*RECORDS PROVIDED*
============================================================
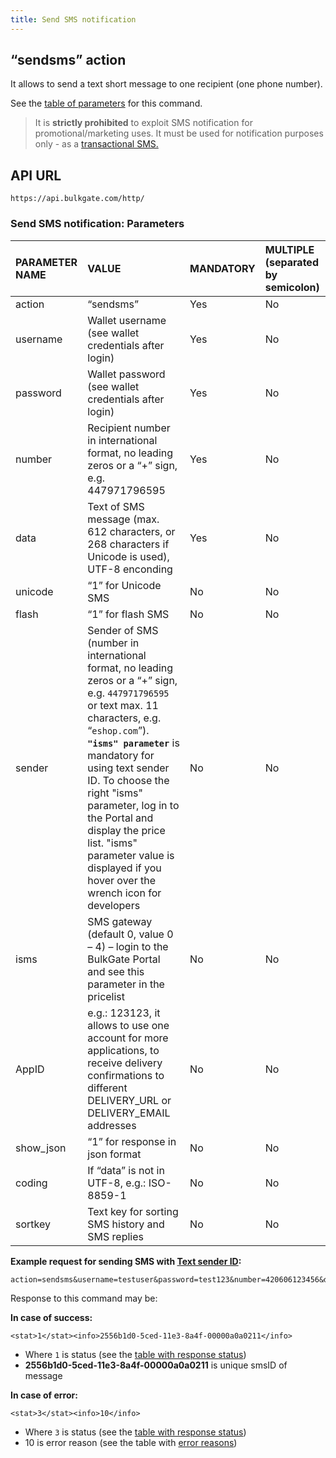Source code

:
 ```yaml
---
title: Send SMS notification
---
```


## “sendsms” action
It allows to send a text short message to one recipient (one phone number). 

See the [table of parameters](#send-sms-notification-parameters) for this command.

> It is **strictly prohibited** to exploit SMS notification for promotional/marketing uses. It must be used for notification purposes only - as a [transactional SMS.](difference-promotional-transactional-sms.md#transactional-sms)

## API URL
``` url
https://api.bulkgate.com/http/
```

### Send SMS notification: Parameters

| PARAMETER NAME | VALUE | MANDATORY | MULTIPLE (separated by semicolon) |
|:--- |:--- |:--- |:--- |
|action|“sendsms”|	Yes|	No|
|username|	Wallet username (see wallet credentials after login)|	Yes|	No|
|password|Wallet password (see wallet credentials after login)	|Yes|	No|
|number|Recipient number in international format, no leading zeros or a “+” sign, e.g. 447971796595 	|Yes|	No|
|data|Text of SMS message (max. 612 characters, or 268 characters if Unicode is used), UTF-8 enconding	|Yes|	No|
|unicode|“1” for Unicode SMS	|No|	No|
|flash|“1” for flash SMS|	No|	No|
|sender|	Sender of SMS (number in international format, no leading zeros or a “+” sign, e.g. `447971796595` or text max. 11 characters, e.g. “`eshop.com`”). **`"isms" parameter`** is mandatory for using text sender ID. To choose the right "isms" parameter, log in to the Portal and display the price list. "isms" parameter value is displayed if you hover over the wrench icon for developers	|No	|No|
|isms|SMS gateway (default 0, value 0 – 4) – login to the BulkGate Portal and see this parameter in the pricelist	|No	|No|
|AppID|	e.g.: 123123, it allows to use one account for more applications, to receive delivery confirmations to different  DELIVERY_URL or DELIVERY_EMAIL addresses|	No	|No|
|show_json|“1” for response in json format|	No|	No|
|coding|	If “data” is not in UTF-8, e.g.: ISO-8859-1|	No|	No|
|sortkey|	Text key for sorting SMS history and SMS replies|	No|	No|


**Example request for sending SMS with [Text sender ID](sender-type.md):**
``` url
action=sendsms&username=testuser&password=test123&number=420606123456&data=Hello&sender=testSender&isms=2
```

Response to this command may be:

**In case of success:**
``` url
<stat>1</stat><info>2556b1d0-5ced-11e3-8a4f-00000a0a0211</info>
```

 - Where `1` is status (see the [table with response status](http-low-level-api-send-bulk-sms-same-text.md#send-bulk-sms-with-same-text-response-status))
 - **2556b1d0-5ced-11e3-8a4f-00000a0a0211** is unique smsID of message
 
 **In case of error:**
``` url
<stat>3</stat><info>10</info>
```
 - Where `3` is status (see the [table with response status](http-low-level-api-send-bulk-sms-same-text.md#send-bulk-sms-with-same-text-response-status))
 - 10 is error reason (see the table with [error reasons](http-low-level-api-send-bulk-sms-same-text.md#send-bulk-sms-with-same-text-error-reasons))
============================================================
*WHAT YOU SHOULD DO*
Count the lines of the data that hold the word "with". Report the count and nothing more.

*EXPECTED ANSWER*
4